CPU Scaling Analysis, Part 1: AMD Athlon

Introduction

Ever since the current Athlon processor based on the Thunderbird core was released, it has been very successful. AMD opened the market by keeping CPU prices significantly below the prices of comparable Pentium III models. With the new Pentium 4 being slower than the Athlon in the majority of benchmarks (even though Intel's latest chip runs at clock speeds of up to 1.5 GHz), there is only Intel's good-old Pentium III left as an alternative that could be used in affordable systems.

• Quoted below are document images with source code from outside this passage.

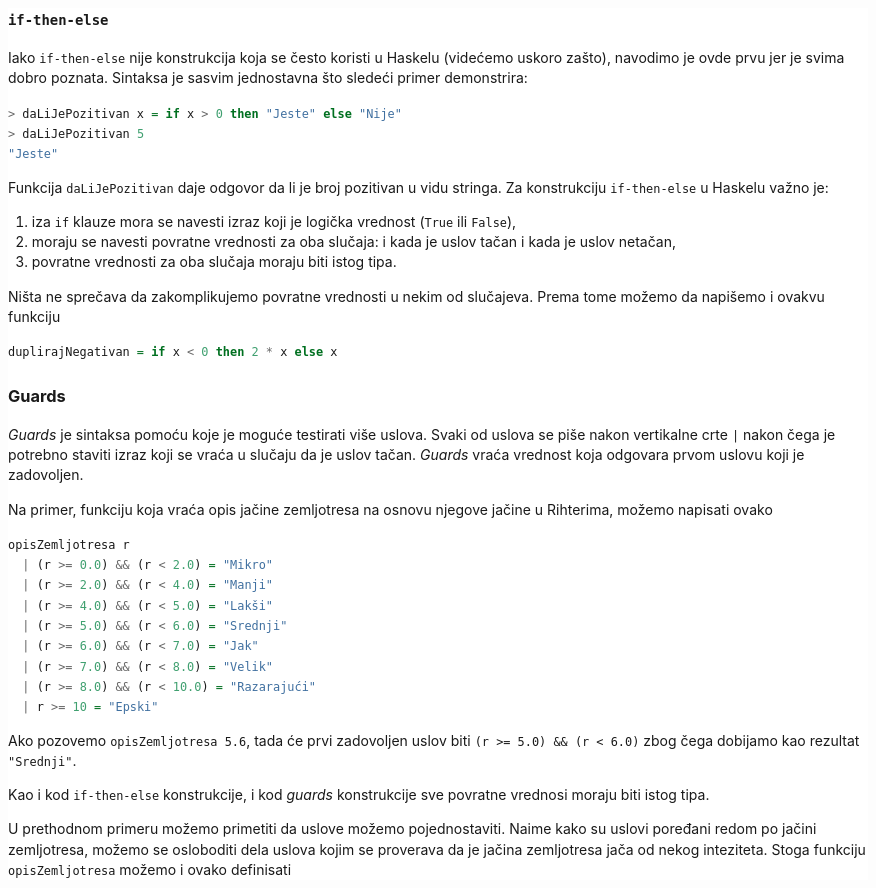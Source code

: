 ### `if-then-else`

Iako `if-then-else` nije konstrukcija koja se često koristi u Haskelu (videćemo uskoro zašto), navodimo je ovde prvu jer je svima dobro poznata. Sintaksa je sasvim jednostavna što sledeći primer demonstrira:

```haskell
> daLiJePozitivan x = if x > 0 then "Jeste" else "Nije"
> daLiJePozitivan 5
"Jeste"
```

Funkcija `daLiJePozitivan` daje odgovor da li je broj pozitivan u vidu stringa. Za konstrukciju `if-then-else` u Haskelu vаžno je:

1. iza `if` klauze mora se navesti izraz koji je logička vrednost (`True` ili `False`),
2. moraju se navesti povratne vrednosti za oba slučaja: i kada je uslov tačan i kada je uslov netačan,
3. povratne vrednosti za oba slučaja moraju biti istog tipa.

Ništa ne sprečava da zakomplikujemo povratne vrednosti u nekim od slučajeva. Prema tome možemo da napišemo i ovakvu funkciju

```haskell
duplirajNegativan = if x < 0 then 2 * x else x
```

### Guards

*Guards* je sintaksa pomoću koje je moguće testirati više uslova. Svaki od uslova se piše nakon vertikalne crte `|` nakon čega je potrebno staviti izraz koji se vraća u slučaju da je uslov tačan. *Guards* vraća vrednost koja odgovara prvom uslovu koji je zadovoljen. 

Na primer, funkciju koja vraća opis jačine zemljotresa na osnovu njegove jačine u Rihterima, možemo napisati ovako

```haskell
opisZemljotresa r
  | (r >= 0.0) && (r < 2.0) = "Mikro"
  | (r >= 2.0) && (r < 4.0) = "Manji"
  | (r >= 4.0) && (r < 5.0) = "Lakši"
  | (r >= 5.0) && (r < 6.0) = "Srednji"
  | (r >= 6.0) && (r < 7.0) = "Jak"
  | (r >= 7.0) && (r < 8.0) = "Velik"
  | (r >= 8.0) && (r < 10.0) = "Razarajući"
  | r >= 10 = "Epski"
```

Ako pozovemo `opisZemljotresa 5.6`, tada će prvi zadovoljen uslov biti `(r >= 5.0) && (r < 6.0)` zbog čega dobijamo kao rezultat `"Srednji"`.

Kao i kod `if-then-else` konstrukcije, i kod *guards* konstrukcije sve povratne vrednosi moraju biti istog tipa.

U prethodnom primeru možemo primetiti da uslove možemo pojednostaviti. Naime kako su uslovi poređani redom po jačini zemljotresa, možemo se osloboditi dela uslova kojim se proverava da je jačina zemljotresa jača od nekog inteziteta. Stoga funkciju `opisZemljotresa` možemo i ovako definisati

Besides its high price, Intel's Pentium 4 faces the handicap that it can only be teamed up with Rambus DRAM (RDRAM). Therefore the user has to pay two premiums for a P4-platform in order to obtain high clock speeds (400 MHz RDRAM and 1.5 GHz P4) although it might not even necessarily pay off in terms of performance.

Of course the Pentium III is an alternative, as there are several platforms available, supporting SDRAM or DDR memory. Many people already worry about the future of Socket 370, as the succeeding Pentium 4 is not pin-compatible. If that is an issue to you, you should also keep in mind that Pentium 4's Socket 423 is meant to be replaced by Socket478 and a new type of Pentium 4, code named 'Northwood' in September 2001.

This leaves AMD's Athlon. The SocketA motherboard market has grown to offer a large variety, as there are many different models available featuring similar highlights to their Pentium III cousins. Main chipset supplier is the Taiwanese company VIA. Their KT133A is frequently used and very reliable. Also ALi (Acer Laboratories, Inc.) returned to the big business with their MaGiK-1 chipset with DDR support. Last but not least AMD is shipping their AMD-760 chipset for Socket A and DDR memory interface.

The workstation and server market has not been served by AMD so far, as there is still no chipset for dual Athlon systems available. That gap will hopefully be closed by summer 2001 with the AMD-760MP chipset.